It’s Battle Of The Sexes vs. The Current War as historic feuds face off in Toronto

Our full-length review of Mother! (Grade: B+) will come later; suffice it to say that it’s the most irrational piece of filmmaking that Darren Aronofsky has produced since his black-and-white debut, Pi. So instead, I’ll start with the dumbest movie I’ve seen at TIFF so far, a nasty Z-grade exploitation flick by Ryûhei Kitamura (Versus, The Midnight Meat Train) called Downrange (Grade: C), in which a bunch of teen-soap-looking nobodies squat behind a bullet-riddled Ford Expedition on some curve of California road while a faceless sniper in a ghillie suit takes shots at them from a nearby oak tree.

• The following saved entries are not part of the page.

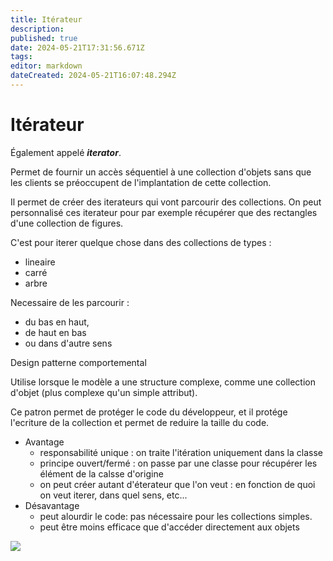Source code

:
 ```yaml
---
title: Itérateur
description: 
published: true
date: 2024-05-21T17:31:56.671Z
tags: 
editor: markdown
dateCreated: 2024-05-21T16:07:48.294Z
---
```


# Itérateur

Également appelé ***iterator***.

Permet de fournir un accès séquentiel à une collection d'objets sans que les clients se préoccupent de l'implantation de cette collection.

Il permet de créer des iterateurs qui vont parcourir des collections. On peut personnalisé ces iterateur pour par exemple récupérer que des rectangles d'une collection de figures.

C'est pour iterer quelque chose dans des collections de types :

- lineaire
- carré
- arbre

Necessaire de les parcourir :

- du bas en haut,
- de haut en bas
- ou dans d'autre sens

Design patterne comportemental

Utilise lorsque le modèle a une structure complexe, comme une collection d'objet (plus complexe qu'un simple attribut).

Ce patron permet de protéger le code du développeur, et il protége l'ecriture de la collection et permet de reduire la taille du code.

- Avantage
	- responsabilité unique : on traite l'itération uniquement dans la classe
    - principe ouvert/fermé : on passe par une classe pour récupérer les élément de la calsse d'origine
    - on peut créer autant d'éterateur que l'on veut : en fonction de quoi on veut iterer, dans quel sens, etc...
- Désavantage
	- peut alourdir le code: pas nécessaire pour les collections simples.
    - peut être moins efficace que d'accéder directement aux objets
    
[![](https://wiki.akipe.fr///uploads/images/gallery/2022-09/scaled-1680-/cV16dAmjfbk5ltVV-image-1663244131726.png)](https://wiki.akipe.fr///uploads/images/gallery/2022-09/cV16dAmjfbk5ltVV-image-1663244131726.png)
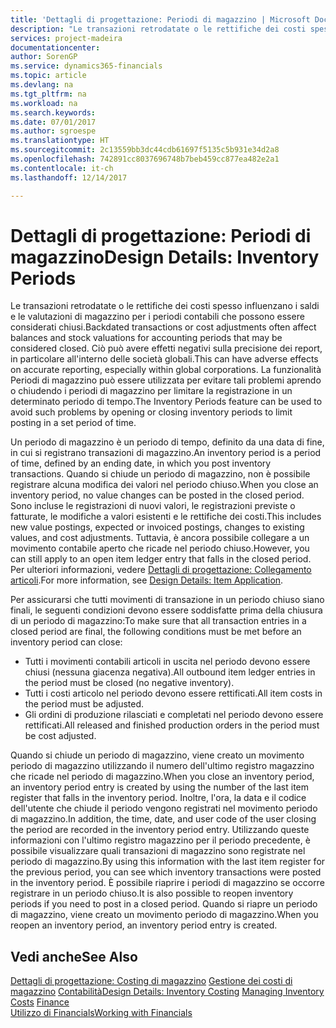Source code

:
 ```yaml
---
title: 'Dettagli di progettazione: Periodi di magazzino | Microsoft Docs'
description: "Le transazioni retrodatate o le rettifiche dei costi spesso influenzano i saldi e le valutazioni di magazzino per i periodi contabili che possono essere considerati chiusi. Ciò può avere effetti negativi sulla precisione dei report, in particolare all'interno delle società globali. La funzionalità Periodi di magazzino può essere utilizzata per evitare tali problemi aprendo o chiudendo i periodi di magazzino per limitare la registrazione in un determinato periodo di tempo."
services: project-madeira
documentationcenter: 
author: SorenGP
ms.service: dynamics365-financials
ms.topic: article
ms.devlang: na
ms.tgt_pltfrm: na
ms.workload: na
ms.search.keywords: 
ms.date: 07/01/2017
ms.author: sgroespe
ms.translationtype: HT
ms.sourcegitcommit: 2c13559bb3dc44cdb61697f5135c5b931e34d2a8
ms.openlocfilehash: 742891cc8037696748b7beb459cc877ea482e2a1
ms.contentlocale: it-ch
ms.lasthandoff: 12/14/2017

---
```

# <a name="design-details-inventory-periods"></a><span data-ttu-id="446d6-105">Dettagli di progettazione: Periodi di magazzino</span><span class="sxs-lookup"><span data-stu-id="446d6-105">Design Details: Inventory Periods</span></span>
<span data-ttu-id="446d6-106">Le transazioni retrodatate o le rettifiche dei costi spesso influenzano i saldi e le valutazioni di magazzino per i periodi contabili che possono essere considerati chiusi.</span><span class="sxs-lookup"><span data-stu-id="446d6-106">Backdated transactions or cost adjustments often affect balances and stock valuations for accounting periods that may be considered closed.</span></span> <span data-ttu-id="446d6-107">Ciò può avere effetti negativi sulla precisione dei report, in particolare all'interno delle società globali.</span><span class="sxs-lookup"><span data-stu-id="446d6-107">This can have adverse effects on accurate reporting, especially within global corporations.</span></span> <span data-ttu-id="446d6-108">La funzionalità Periodi di magazzino può essere utilizzata per evitare tali problemi aprendo o chiudendo i periodi di magazzino per limitare la registrazione in un determinato periodo di tempo.</span><span class="sxs-lookup"><span data-stu-id="446d6-108">The Inventory Periods feature can be used to avoid such problems by opening or closing inventory periods to limit posting in a set period of time.</span></span>  

 <span data-ttu-id="446d6-109">Un periodo di magazzino è un periodo di tempo, definito da una data di fine, in cui si registrano transazioni di magazzino.</span><span class="sxs-lookup"><span data-stu-id="446d6-109">An inventory period is a period of time, defined by an ending date, in which you post inventory transactions.</span></span> <span data-ttu-id="446d6-110">Quando si chiude un periodo di magazzino, non è possibile registrare alcuna modifica dei valori nel periodo chiuso.</span><span class="sxs-lookup"><span data-stu-id="446d6-110">When you close an inventory period, no value changes can be posted in the closed period.</span></span> <span data-ttu-id="446d6-111">Sono incluse le registrazioni di nuovi valori, le registrazioni previste o fatturate, le modifiche a valori esistenti e le rettifiche dei costi.</span><span class="sxs-lookup"><span data-stu-id="446d6-111">This includes new value postings, expected or invoiced postings, changes to existing values, and cost adjustments.</span></span> <span data-ttu-id="446d6-112">Tuttavia, è ancora possibile collegare a un movimento contabile aperto che ricade nel periodo chiuso.</span><span class="sxs-lookup"><span data-stu-id="446d6-112">However, you can still apply to an open item ledger entry that falls in the closed period.</span></span> <span data-ttu-id="446d6-113">Per ulteriori informazioni, vedere [Dettagli di progettazione: Collegamento articoli](design-details-item-application.md).</span><span class="sxs-lookup"><span data-stu-id="446d6-113">For more information, see [Design Details: Item Application](design-details-item-application.md).</span></span>  

 <span data-ttu-id="446d6-114">Per assicurarsi che tutti movimenti di transazione in un periodo chiuso siano finali, le seguenti condizioni devono essere soddisfatte prima della chiusura di un periodo di magazzino:</span><span class="sxs-lookup"><span data-stu-id="446d6-114">To make sure that all transaction entries in a closed period are final, the following conditions must be met before an inventory period can close:</span></span>  

-   <span data-ttu-id="446d6-115">Tutti i movimenti contabili articoli in uscita nel periodo devono essere chiusi (nessuna giacenza negativa).</span><span class="sxs-lookup"><span data-stu-id="446d6-115">All outbound item ledger entries in the period must be closed (no negative inventory).</span></span>  
-   <span data-ttu-id="446d6-116">Tutti i costi articolo nel periodo devono essere rettificati.</span><span class="sxs-lookup"><span data-stu-id="446d6-116">All item costs in the period must be adjusted.</span></span>  
-   <span data-ttu-id="446d6-117">Gli ordini di produzione rilasciati e completati nel periodo devono essere rettificati.</span><span class="sxs-lookup"><span data-stu-id="446d6-117">All released and finished production orders in the period must be cost adjusted.</span></span>  

 <span data-ttu-id="446d6-118">Quando si chiude un periodo di magazzino, viene creato un movimento periodo di magazzino utilizzando il numero dell'ultimo registro magazzino che ricade nel periodo di magazzino.</span><span class="sxs-lookup"><span data-stu-id="446d6-118">When you close an inventory period, an inventory period entry is created by using the number of the last item register that falls in the inventory period.</span></span> <span data-ttu-id="446d6-119">Inoltre, l'ora, la data e il codice dell'utente che chiude il periodo vengono registrati nel movimento periodo di magazzino.</span><span class="sxs-lookup"><span data-stu-id="446d6-119">In addition, the time, date, and user code of the user closing the period are recorded in the inventory period entry.</span></span> <span data-ttu-id="446d6-120">Utilizzando queste informazioni con l'ultimo registro magazzino per il periodo precedente, è possibile visualizzare quali transazioni di magazzino sono registrate nel periodo di magazzino.</span><span class="sxs-lookup"><span data-stu-id="446d6-120">By using this information with the last item register for the previous period, you can see which inventory transactions were posted in the inventory period.</span></span> <span data-ttu-id="446d6-121">È possibile riaprire i periodi di magazzino se occorre registrare in un periodo chiuso.</span><span class="sxs-lookup"><span data-stu-id="446d6-121">It is also possible to reopen inventory periods if you need to post in a closed period.</span></span> <span data-ttu-id="446d6-122">Quando si riapre un periodo di magazzino, viene creato un movimento periodo di magazzino.</span><span class="sxs-lookup"><span data-stu-id="446d6-122">When you reopen an inventory period, an inventory period entry is created.</span></span>  

## <a name="see-also"></a><span data-ttu-id="446d6-123">Vedi anche</span><span class="sxs-lookup"><span data-stu-id="446d6-123">See Also</span></span>  
 <span data-ttu-id="446d6-124">[Dettagli di progettazione: Costing di magazzino](design-details-inventory-costing.md) [Gestione dei costi di magazzino](finance-manage-inventory-costs.md) [Contabilità](finance.md)</span><span class="sxs-lookup"><span data-stu-id="446d6-124">[Design Details: Inventory Costing](design-details-inventory-costing.md) [Managing Inventory Costs](finance-manage-inventory-costs.md) [Finance](finance.md)</span></span>  
 [<span data-ttu-id="446d6-125">Utilizzo di Financials</span><span class="sxs-lookup"><span data-stu-id="446d6-125">Working with Financials</span></span>](ui-work-product.md)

Downrange is trash, but in an almost elemental vein: the single, completely unscenic location; the sadistic ending; the disgustingly cheap gore, all fake eyeballs and choking noises and red goo; the predictably ineffectual cops who all look like they belong in a local mattress commercial, as the salesmen; ravens picking at eyeballs and a wolf wandering by; the non-plot that’s just pure squirming victimhood and a no-motive killer. There’s a macro lens close-up of the sniper chewing jerky that might be the funniest shot of the festival and a point-of-view shot from the perspective of a rotating tire.

Below a certain budget, all genre movies become abstract and allegorical. And anyway, I’d rather have real trash than phony costume drama like The Current War (Grade: C-). A heap of bad history, the movie rewrites the one-sided feud between the early electric power moguls Thomas Edison (Benedict Cumberbatch) and George Westinghouse (Michael Shannon) into a clumsy public-domain mockbuster of The Prestige; you can almost hear director Alfonso Gomez-Rejon (Me And Earl And The Dying Girl) trying to slap himself awake as he inserts overhead shots, canted angles, zooms, and wide-angle Tom Hooper-isms into every scene.

Shannon, cast against type as the voice of unpretentious reason, gives one of those totally relatable performances for which he has a secret talent, rescuing The Current War one scene at a time from its fairy-tale genius-worship of Edison and the mystical dandy Nikola Tesla (Nicholas Hoult). But the truth is that a movie about deeply personal obsessions can’t work if it doesn’t have some of its own, and the prevailing mood of The Current War is indifference; there’s no point listing the crimes against the past committed by Michael Mitnick’s dramatically inept script, which ends with a tacked-on, emotionally manipulative paean to the wonders of cinem-ah that anyone who cares about film history will likely find insulting.

The real story is sensational stuff: orchestrated slander campaigns, New York City linemen fried gruesomely on the job, a horrifically botched execution, America’s most famous inventor publicly electrocuting dogs. Fashioning it into something this insipid is almost an accomplishment, like shooting yourself in the foot twice. And so, The Current War ends up being bested by the baseline artistry of Valerie Faris and Jonathan Dayton’s Battle Of The Sexes (Grade: B-), about the 1973 prime-time tennis match between Billie Jean King (Emma Stone) and Bobby Riggs (Steve Carell). (This is the second tennis rivalry movie at TIFF this year, after the opening night selection, Borg/McEnroe.)

An amiable, minor crowd-pleaser, Battle Of The Sexes plays out as a pair of character studies: King, the reserved but powerfully motivated champion butting up against the insidious sexism of sports and media while coming to terms with her own sexuality; Riggs, the middle-aged compulsive gambler and clown playing the part of an exaggerated chauvinist pig for attention and publicity. In terms of visual style, this is the most mature work that Faris and Dayton—who previously made Little Miss Sunshine and Ruby Sparks—have produced; the mostly effortless use of long lenses, doorways, mirrors, silhouettes, and big empty spaces makes up for some of the broader instincts of the script. (There are even more zooms here than in The Current War, but they’re actually choreographed and purposeful.) Its one real problem is that it just isn’t interested in tennis; the climax is directed no differently than the highlight reel of a TV broadcast, with the rousing score (by Moonlight’s Nicholas Britell) doing much of the heavy lifting.